The Lineberger Cancer Center has recently created a new focus group led by Dr. Damania on AIDS-associated malignancies to study both traditional AIDS-defining viral cancers as well as the emerging AIDS-associated non-viral cancers. Studies within the program will characterize the cancers that develop in AIDS and determine factors that contribute to this development. Transmission, strain variation, immune response, and cell growth and activation will be evaluated with the goal to increase translational studies.
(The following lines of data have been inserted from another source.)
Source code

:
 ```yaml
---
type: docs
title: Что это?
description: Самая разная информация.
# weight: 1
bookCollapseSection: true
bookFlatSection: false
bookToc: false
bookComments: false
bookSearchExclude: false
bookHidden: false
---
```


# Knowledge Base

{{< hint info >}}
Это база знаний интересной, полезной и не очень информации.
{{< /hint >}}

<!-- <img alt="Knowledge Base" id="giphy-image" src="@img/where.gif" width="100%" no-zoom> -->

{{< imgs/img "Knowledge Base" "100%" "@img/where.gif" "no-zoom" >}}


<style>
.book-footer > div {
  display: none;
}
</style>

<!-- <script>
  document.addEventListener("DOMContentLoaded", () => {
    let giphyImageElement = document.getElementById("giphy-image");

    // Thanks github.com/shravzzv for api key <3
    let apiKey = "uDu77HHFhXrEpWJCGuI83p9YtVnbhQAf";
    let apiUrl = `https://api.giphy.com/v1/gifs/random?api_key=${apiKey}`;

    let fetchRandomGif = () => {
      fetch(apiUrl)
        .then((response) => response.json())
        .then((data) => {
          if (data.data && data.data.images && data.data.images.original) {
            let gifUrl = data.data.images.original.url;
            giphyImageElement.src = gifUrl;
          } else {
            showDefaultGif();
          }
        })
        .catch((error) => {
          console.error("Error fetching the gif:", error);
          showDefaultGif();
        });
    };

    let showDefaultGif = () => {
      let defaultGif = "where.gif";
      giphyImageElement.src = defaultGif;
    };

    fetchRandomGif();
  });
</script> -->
The Program is led by Dr. Nancy Raab-Traub, a Sarah Graham Kenan Professor, who is an internationally recognized leader in the study of the molecular pathogenesis of EBV infections and EBV associated cancers and Dr. Blossom Damania, Assistant Dean of Research in the School of Medicine, and co-director of the Lineberger program in Global Oncology. Dr. Damania is a leader in the study of viral cancers and viral immunity.